◆ **Requirement**
In the listing that follows, the lines starting at the one containing "walk the family" and ending at the one containing "A chain rule" are to be returned exactly, both boundary lines included, and no others.

%%

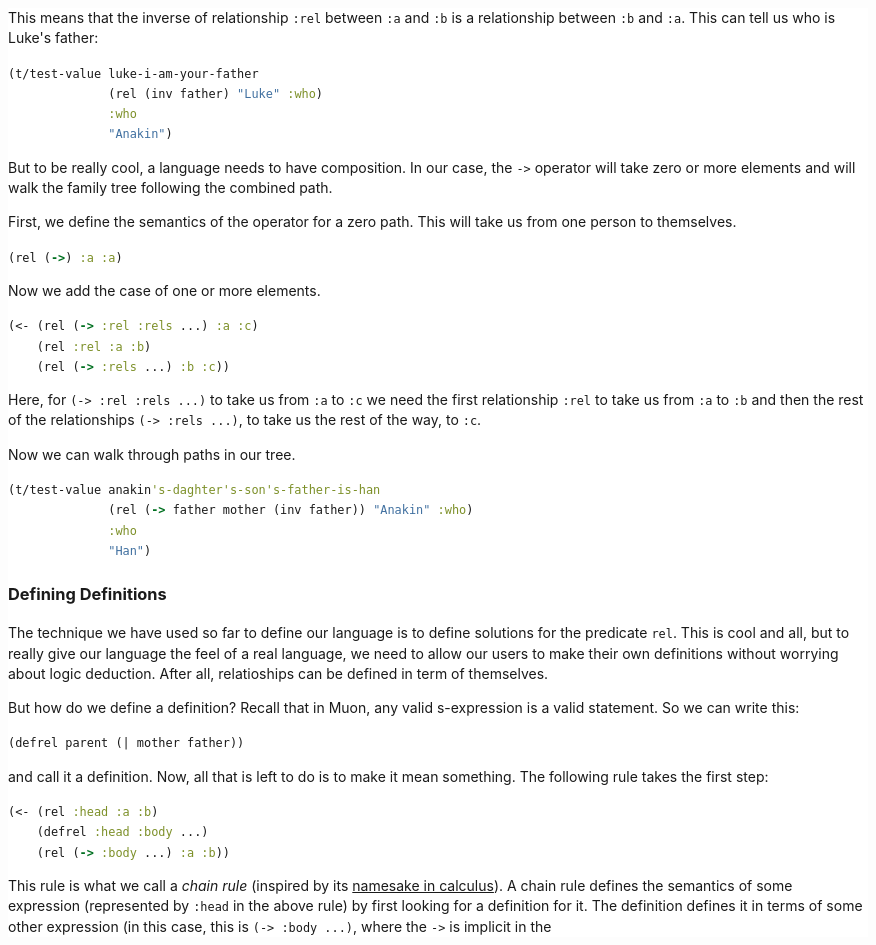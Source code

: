This means that the inverse of relationship `:rel` between `:a` and `:b` is a relationship between `:b` and `:a`.
This can tell us who is Luke's father:
```clojure
(t/test-value luke-i-am-your-father
              (rel (inv father) "Luke" :who)
              :who
              "Anakin")

```
But to be really cool, a language needs to have composition. In our case, the `->` operator will take zero or more elements and will
walk the family tree following the combined path.

First, we define the semantics of the operator for a zero path. This will take us from one person to themselves.
```clojure
(rel (->) :a :a)

```
Now we add the case of one or more elements.
```clojure
(<- (rel (-> :rel :rels ...) :a :c)
    (rel :rel :a :b)
    (rel (-> :rels ...) :b :c))

```
Here, for `(-> :rel :rels ...)` to take us from `:a` to `:c` we need the first relationship `:rel` to take us from `:a` to `:b`
and then the rest of the relationships `(-> :rels ...)`, to take us the rest of the way, to `:c`.

Now we can walk through paths in our tree.
```clojure
(t/test-value anakin's-daghter's-son's-father-is-han
              (rel (-> father mother (inv father)) "Anakin" :who)
              :who
              "Han")

```
### Defining Definitions

The technique we have used so far to define our language is to define solutions for the predicate `rel`. This is cool and all, but
to really give our language the feel of a real language, we need to allow our users to make their own definitions without worrying about
logic deduction. After all, relatioships can be defined in term of themselves.

But how do we define a definition? Recall that in Muon, any valid s-expression is a valid statement. So we can write this:
```clojure
(defrel parent (| mother father))

```
and call it a definition. Now, all that is left to do is to make it mean something. The following rule takes the first step:
```clojure
(<- (rel :head :a :b)
    (defrel :head :body ...)
    (rel (-> :body ...) :a :b))

```
This rule is what we call a _chain rule_ (inspired by its [namesake in calculus](https://en.wikipedia.org/wiki/Chain_rule)).
A chain rule defines the semantics of some expression (represented by `:head` in the above rule) by first looking for a definition for it.
The definition defines it in terms of some other expression (in this case, this is `(-> :body ...)`, where the `->` is implicit in the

%%

◆ **Reply to the task**
walk the family tree following the combined path.

First, we define the semantics of the operator for a zero path. This will take us from one person to themselves.
```clojure
(rel (->) :a :a)

```
Now we add the case of one or more elements.
```clojure
(<- (rel (-> :rel :rels ...) :a :c)
    (rel :rel :a :b)
    (rel (-> :rels ...) :b :c))

```
Here, for `(-> :rel :rels ...)` to take us from `:a` to `:c` we need the first relationship `:rel` to take us from `:a` to `:b`
and then the rest of the relationships `(-> :rels ...)`, to take us the rest of the way, to `:c`.

Now we can walk through paths in our tree.
```clojure
(t/test-value anakin's-daghter's-son's-father-is-han
              (rel (-> father mother (inv father)) "Anakin" :who)
              :who
              "Han")

```
### Defining Definitions

The technique we have used so far to define our language is to define solutions for the predicate `rel`. This is cool and all, but
to really give our language the feel of a real language, we need to allow our users to make their own definitions without worrying about
logic deduction. After all, relatioships can be defined in term of themselves.

But how do we define a definition? Recall that in Muon, any valid s-expression is a valid statement. So we can write this:
```clojure
(defrel parent (| mother father))

```
and call it a definition. Now, all that is left to do is to make it mean something. The following rule takes the first step:
```clojure
(<- (rel :head :a :b)
    (defrel :head :body ...)
    (rel (-> :body ...) :a :b))

```
This rule is what we call a _chain rule_ (inspired by its [namesake in calculus](https://en.wikipedia.org/wiki/Chain_rule)).
A chain rule defines the semantics of some expression (represented by `:head` in the above rule) by first looking for a definition for it.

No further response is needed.